ABOUT THE TOPIC- NOTICES

When a suit is between two private individuals, there is no need for a notice to be provide to
the defendant. However, when a case involves the government or any public officer in his
official capacity, it is mandatory that a notice under section 80 of the Code of Civil Procedure
is provided to the Defendants. 1

Object of Notices u/s 80 of the Civil Procedure Code:

The object of the notice contemplated by Sec. 80 CPC is to give to the concerned
Governments and public officers opportunity to reconsider the legal position and to make
amends or settle the claim, if so, advised without litigation. The legislative intention behind
that section is that public money and time should not be wasted on unnecessary litigation and
the Government and the public Officers should be given a reasonable opportunity to examine
the claim made against them lest they should be drawn into avoidable litigations. The purpose
of law is advancement of justice. The provisions in Sec. 80 are not intended to be used as
boobytraps against ignorant and illiterate persons.

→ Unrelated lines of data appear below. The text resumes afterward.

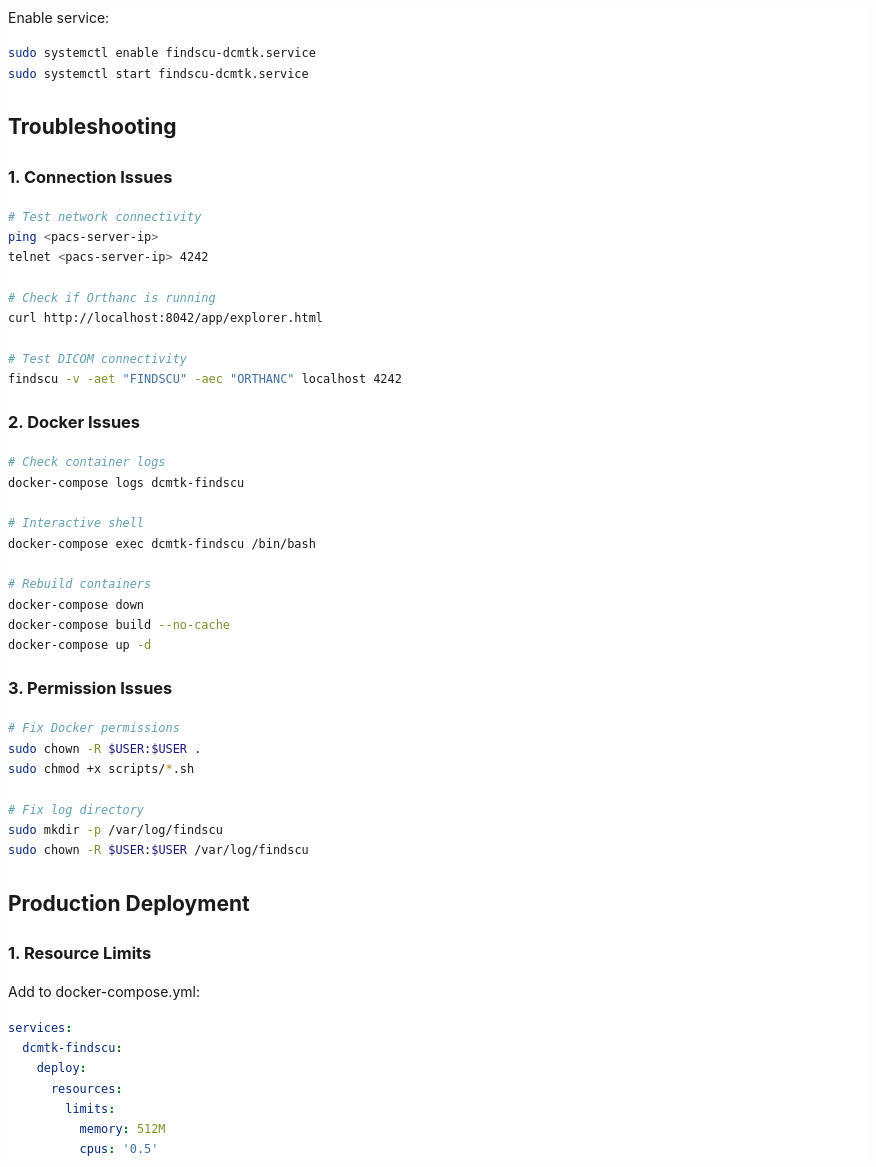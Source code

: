 Enable service:
```bash
sudo systemctl enable findscu-dcmtk.service
sudo systemctl start findscu-dcmtk.service
```

## Troubleshooting

### 1. Connection Issues
```bash
# Test network connectivity
ping <pacs-server-ip>
telnet <pacs-server-ip> 4242

# Check if Orthanc is running
curl http://localhost:8042/app/explorer.html

# Test DICOM connectivity
findscu -v -aet "FINDSCU" -aec "ORTHANC" localhost 4242
```

### 2. Docker Issues
```bash
# Check container logs
docker-compose logs dcmtk-findscu

# Interactive shell
docker-compose exec dcmtk-findscu /bin/bash

# Rebuild containers
docker-compose down
docker-compose build --no-cache
docker-compose up -d
```

### 3. Permission Issues
```bash
# Fix Docker permissions
sudo chown -R $USER:$USER .
sudo chmod +x scripts/*.sh

# Fix log directory
sudo mkdir -p /var/log/findscu
sudo chown -R $USER:$USER /var/log/findscu
```

## Production Deployment

### 1. Resource Limits
Add to docker-compose.yml:
```yaml
services:
  dcmtk-findscu:
    deploy:
      resources:
        limits:
          memory: 512M
          cpus: '0.5'
```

Contents or Requisites of notice u/s. 80 CPC:

The essential contents or requisites of a notice u/s. 80 CPC are as under-

1. whether the name, description and residence of the plaintiff are given so as to enable the
authorities to identify the person serving the notice.
2. whether the cause of action and the relief which the plaintiff claims are set out with
sufficient particularity.
3. whether a notice in writing has been delivered to or left at the office of the appropriate
authority mentioned in the section; and
4. whether the suit is instituted after the expiration of two months next after notice has been
served, and the plaint contains a statement that such a notice has been so delivered or left.
In construing the notice, the Court cannot ignore the object of the legislature, viz. to give
to the Government or the public servant concerned an opportunity to reconsider its or his
legal position. If on a reasonable reading of the notice the plaintiff is shown to have given
the information which the statute requires him to give, any incidental defects or
irregularities should be ignored.

1
Jatin Chawla, Suit By or Against Government under Civil Procedure Code, 1908, 4 Law Mantra. 2
The Code of Civil Procedure, 1908, No. 5, Acts of Parliament, 1908 (India), § 80(1).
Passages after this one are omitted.